Casilla was one of the first to respond to a call of a baby at Presbyterian Hospital barely breathing.
“The baby had a skull fracture from one side of the ear to the other,” said Casilla, who retired in 2020 and lives in Orange County. “He was on life support for a little while.”
“After a while, it was determined there was no brain activity.”
The baby, Joemill, was taken off life support on Nov. 5, 2014.
“The day they pulled him off life support the mom gave me a little Ziploc bag with a little piece of his hair in it,” Casilla recalled.
Since then, Casilla and the mom, Barbara Greer, have kept in touch. At one point, Greer asked Casilla if she could get her the blanket her baby was swaddled in – but the detective couldn’t find it.
When they met Oct. 27, on the 10th anniversary of Joemill’s tragic beating, at the cemetery where the boy is buried, Casilla gave her a replica of the blanket she had found on eBay.

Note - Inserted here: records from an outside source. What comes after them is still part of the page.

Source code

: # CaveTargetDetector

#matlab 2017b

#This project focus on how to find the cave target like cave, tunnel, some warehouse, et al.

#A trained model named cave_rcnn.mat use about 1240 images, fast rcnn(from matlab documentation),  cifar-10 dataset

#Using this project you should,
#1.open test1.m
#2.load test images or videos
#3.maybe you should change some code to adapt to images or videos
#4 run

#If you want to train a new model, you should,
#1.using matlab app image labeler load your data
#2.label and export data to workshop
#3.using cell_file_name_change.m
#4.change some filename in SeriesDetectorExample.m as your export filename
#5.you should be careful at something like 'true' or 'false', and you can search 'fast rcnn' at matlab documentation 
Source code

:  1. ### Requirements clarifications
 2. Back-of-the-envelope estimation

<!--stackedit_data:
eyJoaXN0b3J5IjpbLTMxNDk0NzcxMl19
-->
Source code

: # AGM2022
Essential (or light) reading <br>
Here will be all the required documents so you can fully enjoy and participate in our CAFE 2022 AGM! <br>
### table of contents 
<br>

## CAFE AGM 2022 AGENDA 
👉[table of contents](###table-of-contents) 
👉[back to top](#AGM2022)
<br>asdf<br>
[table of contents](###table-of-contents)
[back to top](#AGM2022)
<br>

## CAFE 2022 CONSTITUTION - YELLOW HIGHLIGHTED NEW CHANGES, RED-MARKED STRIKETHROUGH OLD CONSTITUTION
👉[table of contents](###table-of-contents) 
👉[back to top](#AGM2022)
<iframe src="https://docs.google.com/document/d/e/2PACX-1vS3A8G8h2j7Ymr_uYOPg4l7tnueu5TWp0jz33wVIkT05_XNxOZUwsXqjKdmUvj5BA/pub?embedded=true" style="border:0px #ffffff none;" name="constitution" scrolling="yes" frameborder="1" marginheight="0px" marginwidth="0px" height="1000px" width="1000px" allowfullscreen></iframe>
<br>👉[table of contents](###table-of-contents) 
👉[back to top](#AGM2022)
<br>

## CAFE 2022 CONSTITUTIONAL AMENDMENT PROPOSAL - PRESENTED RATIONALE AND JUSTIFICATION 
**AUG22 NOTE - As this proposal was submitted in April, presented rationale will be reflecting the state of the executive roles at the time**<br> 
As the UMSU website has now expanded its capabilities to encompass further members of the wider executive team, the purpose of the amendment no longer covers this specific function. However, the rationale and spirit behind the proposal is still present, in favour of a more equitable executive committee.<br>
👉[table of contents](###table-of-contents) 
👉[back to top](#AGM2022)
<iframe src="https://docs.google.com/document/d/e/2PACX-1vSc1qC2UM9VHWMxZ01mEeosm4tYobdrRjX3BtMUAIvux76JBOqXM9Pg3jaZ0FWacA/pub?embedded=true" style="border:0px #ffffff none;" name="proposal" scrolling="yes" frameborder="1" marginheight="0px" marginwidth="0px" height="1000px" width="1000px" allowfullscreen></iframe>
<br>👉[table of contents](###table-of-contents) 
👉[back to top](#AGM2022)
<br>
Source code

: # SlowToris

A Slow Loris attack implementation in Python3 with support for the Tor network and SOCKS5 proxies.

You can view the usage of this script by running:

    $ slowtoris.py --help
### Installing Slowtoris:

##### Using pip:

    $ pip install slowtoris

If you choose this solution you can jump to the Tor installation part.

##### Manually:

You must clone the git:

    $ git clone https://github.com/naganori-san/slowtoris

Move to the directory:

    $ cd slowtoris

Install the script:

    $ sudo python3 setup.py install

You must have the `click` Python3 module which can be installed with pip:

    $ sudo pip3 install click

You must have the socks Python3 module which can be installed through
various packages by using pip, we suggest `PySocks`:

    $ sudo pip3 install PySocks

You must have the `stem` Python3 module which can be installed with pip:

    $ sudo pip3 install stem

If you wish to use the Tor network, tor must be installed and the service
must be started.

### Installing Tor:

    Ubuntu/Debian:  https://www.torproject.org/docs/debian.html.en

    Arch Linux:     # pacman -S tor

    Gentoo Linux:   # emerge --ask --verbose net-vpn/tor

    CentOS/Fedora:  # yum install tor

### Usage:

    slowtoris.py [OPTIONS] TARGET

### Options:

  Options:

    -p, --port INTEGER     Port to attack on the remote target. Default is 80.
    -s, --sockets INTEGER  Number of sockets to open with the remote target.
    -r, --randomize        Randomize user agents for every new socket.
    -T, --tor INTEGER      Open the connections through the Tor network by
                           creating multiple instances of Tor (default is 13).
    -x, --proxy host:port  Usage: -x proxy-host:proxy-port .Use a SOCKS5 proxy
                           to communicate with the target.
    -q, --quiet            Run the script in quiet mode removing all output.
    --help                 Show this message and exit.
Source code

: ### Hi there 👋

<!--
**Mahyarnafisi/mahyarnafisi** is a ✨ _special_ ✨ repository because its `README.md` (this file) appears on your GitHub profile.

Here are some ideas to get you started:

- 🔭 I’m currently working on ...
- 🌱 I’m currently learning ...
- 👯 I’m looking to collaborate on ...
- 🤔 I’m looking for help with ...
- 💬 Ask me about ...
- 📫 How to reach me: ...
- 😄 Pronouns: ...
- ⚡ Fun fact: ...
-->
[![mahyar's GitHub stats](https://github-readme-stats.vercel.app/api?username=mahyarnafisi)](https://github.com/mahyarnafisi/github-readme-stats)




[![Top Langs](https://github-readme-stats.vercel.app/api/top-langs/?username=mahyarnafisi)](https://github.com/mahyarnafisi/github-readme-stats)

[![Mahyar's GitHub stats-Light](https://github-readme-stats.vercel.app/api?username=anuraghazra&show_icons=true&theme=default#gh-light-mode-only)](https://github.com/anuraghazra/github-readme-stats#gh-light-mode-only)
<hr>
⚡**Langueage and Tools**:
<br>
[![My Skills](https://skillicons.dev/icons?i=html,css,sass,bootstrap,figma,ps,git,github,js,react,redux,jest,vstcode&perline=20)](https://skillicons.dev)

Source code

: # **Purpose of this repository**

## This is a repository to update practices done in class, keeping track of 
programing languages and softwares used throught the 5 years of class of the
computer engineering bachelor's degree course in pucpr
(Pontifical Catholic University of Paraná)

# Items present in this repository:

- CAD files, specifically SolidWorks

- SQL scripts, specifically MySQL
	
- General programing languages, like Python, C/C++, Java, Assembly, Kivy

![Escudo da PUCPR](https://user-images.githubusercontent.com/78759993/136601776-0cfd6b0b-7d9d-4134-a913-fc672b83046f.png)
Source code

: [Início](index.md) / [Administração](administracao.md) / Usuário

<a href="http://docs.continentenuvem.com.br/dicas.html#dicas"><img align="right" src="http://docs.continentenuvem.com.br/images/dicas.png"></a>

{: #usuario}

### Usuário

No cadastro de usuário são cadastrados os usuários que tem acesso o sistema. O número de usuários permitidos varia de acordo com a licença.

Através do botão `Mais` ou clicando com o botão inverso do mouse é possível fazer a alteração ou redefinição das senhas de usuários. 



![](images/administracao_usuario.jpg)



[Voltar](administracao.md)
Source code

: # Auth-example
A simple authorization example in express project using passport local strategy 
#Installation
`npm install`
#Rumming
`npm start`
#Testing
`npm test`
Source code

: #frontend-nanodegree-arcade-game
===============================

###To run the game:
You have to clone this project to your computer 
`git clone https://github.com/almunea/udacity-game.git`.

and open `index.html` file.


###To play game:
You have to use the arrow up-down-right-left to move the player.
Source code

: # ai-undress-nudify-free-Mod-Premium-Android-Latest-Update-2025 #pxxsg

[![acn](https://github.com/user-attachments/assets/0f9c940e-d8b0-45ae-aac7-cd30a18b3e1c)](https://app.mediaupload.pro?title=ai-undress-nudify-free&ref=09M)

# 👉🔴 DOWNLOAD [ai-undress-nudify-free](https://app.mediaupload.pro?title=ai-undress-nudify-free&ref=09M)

“I wasn’t expecting something like that,” Greer said. “I was just expecting to see her. I went all the way to the ground and she went with me.”
“We were both crying.”
Greer had recently moved to the Big Apple in 2014 from Puerto Rico when she told Casilla she had to head to work and was expecting her then-boyfriend’s sister to watch Joemill.
But the sister called and asked Greer if it was OK if her husband watched the infant instead.
The mom felt she didn’t have any other option.
She was new to the city and needed her factory job to keep the one-bedroom apartment where she lived with her boyfriend, who was the baby’s dad, and her daughter.
“When I got home, unfortunately, my son was laid out on my bed,” the mom told The Post, vividly recalling the unimaginable tragedy like it was yesterday.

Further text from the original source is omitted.